19th Century Irish country house

Marlfield House, County Wexford is an Irish country house built in 1852 and was one of the two houses owned by the Earls of Courtown. An example of a rural regency style house, it was a dower house on the Courtown House Estate. It is now a hotel.

==History==
Owning two residences was not uncommon for wealthy families during the 19th century, and the Stopfords (the family name of the Earls of Courtown) were no exception. Guests regularly came to stay at both Marlfield and Courtown House, the principal family home, located about three miles from Marlfield. The Stopford family was ultimately unable to support their lavish lifestyle and Courtown House no longer exists. Marlfield House was further improved in 1866 by James Thomas Stopford (1794-1858), fourth Earl of Courtown. The house has historic connections with James Walter Milles Stopford (1853-1933), sixth Earl of Courtown, Major James Richard Neville Stopford OBE (1877-1857), seventh Earl of Courtown, and James Montagu Burgoyne Stopford (1908-1975), eighth Earl of Courtown.

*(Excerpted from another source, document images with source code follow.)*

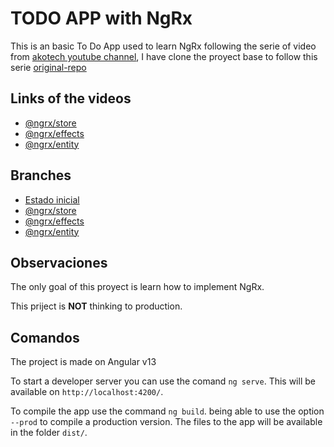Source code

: # TODO APP with NgRx

This is an basic To Do App used to learn NgRx following the serie of video from [akotech youtube channel](https://www.youtube.com/@akotech), I have clone the proyect base to follow this serie [original-repo](https://github.com/ako-tech/ngrx-basic-todo)

## Links of the videos

- [@ngrx/store](https://youtu.be/btFk-R3tVjo)
- [@ngrx/effects](https://youtu.be/WzLJbtCrVTU)
- [@ngrx/entity](https://youtu.be/3m3GEutSm-s)

## Branches

- [Estado inicial](https://github.com/ako-tech/ngrx-basic-todo)
- [@ngrx/store](https://github.com/ako-tech/ngrx-basic-todo/tree/ngrx/store)
- [@ngrx/effects](https://github.com/ako-tech/ngrx-basic-todo/tree/ngrx/effects)
- [@ngrx/entity](https://github.com/ako-tech/ngrx-basic-todo/tree/ngrx/entity)

## Observaciones

The only goal of this proyect is learn how to implement NgRx.

This priject is **NOT** thinking to production.

## Comandos

The project is made on Angular v13

To start a developer server you can use the comand `ng serve`. This will be available on `http://localhost:4200/`.

To compile the app use the command `ng build`. being able to use the option `--prod` to compile a production version. The files to the app will be available in the folder `dist/`.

Marlfield House was purchased from the Earls of Courtown by Mary and Ray Bowe in 1977 and following extensive restoration involving the introduction of six state rooms was opened as a hotel in 1978.

== Architecture ==
Marlfield House was built in 1852 and modified in 1866 and is an important part of the 19th-century heritage of the area around Gorey. It is a medium-sized house with a T-shaped floor plan. The two sides are bowed and three stories high; the garden front is four stories with a breakfront. The walls are rubble-stone on a cut-granite base, with red brick quoins at the corners. The interior retains timber door surrounds and doors, fine plasterwork, and classical-style chimneypieces, some in white marble.